In France, a similar situation has been playing out. Back in June 2015 following a four-month investigation, people connected to the public torrent site OMGTorrent were arrested and taken into custody. Early claims suggested the site had offered for download more than 10,000 pirated movies.
Founded in 2008, the site had built up a solid userbase of around 3.5 million visitors per month. Police insisted it was a for-profit project.
“The people behind this platform do not do it for fun, through the platform they earn a lot of money,” a police spokesperson said at the time. “Even if they offer movies without requesting compensation, they earn money with various advertisements that appear alongside.”
Searches of two suspects’ homes yielded several computers plus more than 3.5 terabytes of the latest movies. A separate server found overseas contained several thousand more.
Police warned that the site’s operators could face 10 years in jail plus millions in damages, but they weren’t going to stop there. Their investigations had led them to four of the site’s top downloaders who they intended to prosecute for receiving stolen goods.
After more than a year, six people connected with the site have now been sentenced and it’s harsh punishments all round.
Following a hearing in March, yesterday the Criminal Court of Chalons-en-Champagne (Marne, France) sentenced the founder of OMGTorrent to one year in prison. The 28-year-old was also ordered to pay a fine of around five million euros for the unauthorized distribution of copyrighted works.
Also sentenced was a 38-year-old woman who had worked as a moderator on the site. She was given a four-month suspended sentence and told to pay damages to the plaintiffs in the case.
In an unusual turn of events, prosecutors also tracked down four of the site’s most heavy downloaders. They too were given prison sentences of one month each and are required to settle with rightsholders.
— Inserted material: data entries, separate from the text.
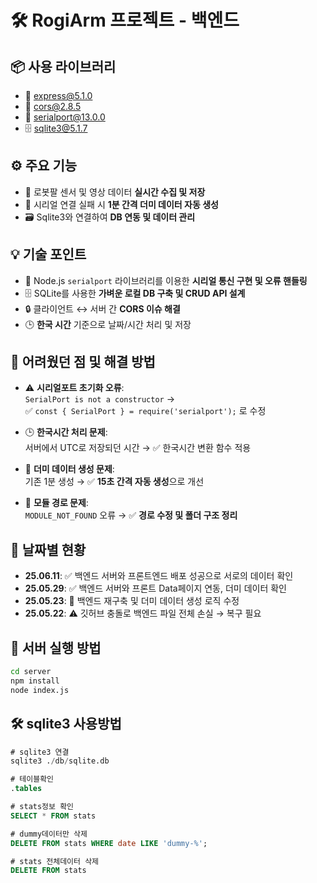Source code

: # 🛠️ RogiArm 프로젝트 - 백엔드

## 📦 사용 라이브러리
- 🚀 express@5.1.0  
- 🔐 cors@2.8.5  
- 🔌 serialport@13.0.0  
- 🗄️ sqlite3@5.1.7  

## ⚙️ 주요 기능
- 📡 로봇팔 센서 및 영상 데이터 **실시간 수집 및 저장**  
- 🧪 시리얼 연결 실패 시 **1분 간격 더미 데이터 자동 생성**  
- 🗃️ Sqlite3와 연결하여 **DB 연동 및 데이터 관리**

## 💡 기술 포인트  
- 🔌 Node.js `serialport` 라이브러리를 이용한 **시리얼 통신 구현 및 오류 핸들링**  
- 🗄️ SQLite를 사용한 **가벼운 로컬 DB 구축 및 CRUD API 설계**  
- 🔒 클라이언트 ↔ 서버 간 **CORS 이슈 해결**  
- 🕒 **한국 시간** 기준으로 날짜/시간 처리 및 저장

## 🧱 어려웠던 점 및 해결 방법  
- ⚠️ **시리얼포트 초기화 오류**:  
  `SerialPort is not a constructor` →  
  ✅ `const { SerialPort } = require('serialport');` 로 수정

- 🕒 **한국시간 처리 문제**:  
  서버에서 UTC로 저장되던 시간 → ✅ 한국시간 변환 함수 적용

- 🧪 **더미 데이터 생성 문제**:  
  기존 1분 생성 → ✅ **15초 간격 자동 생성**으로 개선

- 📁 **모듈 경로 문제**:  
  `MODULE_NOT_FOUND` 오류 → ✅ **경로 수정 및 폴더 구조 정리**

## 📅 날짜별 현황
- **25.06.11**: ✅ 백엔드 서버와 프론트엔드 배포 성공으로 서로의 데이터 확인
- **25.05.29**: ✅ 백엔드 서버와 프론트 Data페이지 연동, 더미 데이터 확인  
- **25.05.23**: 🔁 백엔드 재구축 및 더미 데이터 생성 로직 수정  
- **25.05.22**: ⚠️ 깃허브 충돌로 백엔드 파일 전체 손실 → 복구 필요

## 🚀 서버 실행 방법
```bash
cd server
npm install
node index.js
```

## 🛠️ sqlite3 사용방법
```sql
# sqlite3 연결
sqlite3 ./db/sqlite.db

# 테이블확인
.tables

# stats정보 확인
SELECT * FROM stats

# dummy데이터만 삭제
DELETE FROM stats WHERE date LIKE 'dummy-%';

# stats 전체데이터 삭제
DELETE FROM stats
```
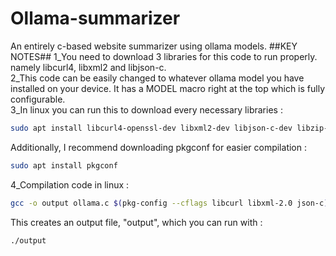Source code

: # Ollama-summarizer
An entirely c-based website summarizer using ollama models.
##KEY NOTES## 
1_You need to download 3 libraries for this code to run properly. namely libcurl4, libxml2 and libjson-c.  
2_This code can be easily changed to whatever ollama model you have installed on your device. It has a MODEL macro right at the top which is fully configurable.  
3_In linux you can run this to download every necessary libraries :  
```bash
sudo apt install libcurl4-openssl-dev libxml2-dev libjson-c-dev libzip-dev
```
Additionally, I recommend downloading pkgconf for easier compilation :
```bash
sudo apt install pkgconf
```
4_Compilation code in linux :
```bash
gcc -o output ollama.c $(pkg-config --cflags libcurl libxml-2.0 json-c) $(pkg-config --libs libcurl libxml-2.0 json-c)
```
This creates an output file, "output", which you can run with :
```bash
./output
```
Based on an investigation carried out by ALPA (Association Against Audiovisual Piracy), the prosecution estimated that damages exceed 20 million euros.
Following the decision, the site’s founder posted an update to the Wareziens forum.
“I’ve been fined a total of 5,000,000 euros for financial damage, 12 months imprisonment and 4 more [months] from a former sentence. My mod has to pay approximately 1,000,000 euros for financial damage,” he wrote.
“Others, those who have downloaded, I don’t know the amount for them, but it far exceeds 500,000 euros. Note: They seized the servers and used them to get the IP addresses of the big downloaders of content.”
Lashing out at those who hounded him, the admin said the judgment had really hurt. He said he understands why he needed to be punished but for those lower down the chain, the sentences were “beyond comprehension.”
“To all the [anti-piracy groups and authorities]: You are a lot of vile shit, destroying lives of people who are already struggling to pay their rent, their food, their bills,” he said.
“Why all this? Because they wanted to watch and because they didn’t necessarily have the capabilities to buy a DVD / BluRay or go to the theaters.”
Listing the country’s most popular torrent indexes, trackers and DDL sites, the admin declared that they would never fall.
“Warez is a hydra, you cut off one head, 10 will grow back. You’ll never kill this beautiful community. It’s like drug dealers, it will never stop,” he said.
Following the raid on OMGTorrent, an unknown third-party managed to secure the domain. The site is now working, as it did before, as a public torrent index.